* TASK BRIEF
An exact copy is needed of each line from the one including "deemed medically incapable" through the last line of the entries, both ends counted, with nothing added.

* DATA FOR PROCESSING
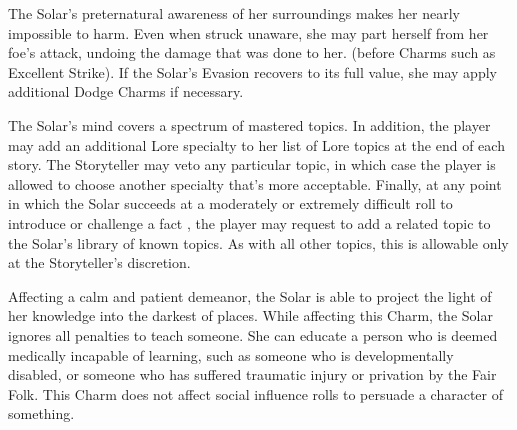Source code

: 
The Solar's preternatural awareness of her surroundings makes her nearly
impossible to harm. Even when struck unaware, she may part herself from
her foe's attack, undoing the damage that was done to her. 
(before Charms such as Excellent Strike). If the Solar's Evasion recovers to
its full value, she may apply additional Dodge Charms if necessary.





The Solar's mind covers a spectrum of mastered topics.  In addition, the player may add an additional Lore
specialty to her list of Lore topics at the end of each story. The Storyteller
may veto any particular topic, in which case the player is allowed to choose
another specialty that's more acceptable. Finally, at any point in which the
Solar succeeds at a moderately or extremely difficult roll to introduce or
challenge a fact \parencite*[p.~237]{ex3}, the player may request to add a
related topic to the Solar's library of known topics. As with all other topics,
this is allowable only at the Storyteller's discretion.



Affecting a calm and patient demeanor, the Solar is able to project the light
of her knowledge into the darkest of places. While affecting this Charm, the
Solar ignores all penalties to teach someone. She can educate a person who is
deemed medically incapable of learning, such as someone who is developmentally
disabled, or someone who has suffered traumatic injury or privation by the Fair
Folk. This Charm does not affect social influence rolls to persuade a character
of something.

* EXERCISE RESULT
deemed medically incapable of learning, such as someone who is developmentally
disabled, or someone who has suffered traumatic injury or privation by the Fair
Folk. This Charm does not affect social influence rolls to persuade a character
of something.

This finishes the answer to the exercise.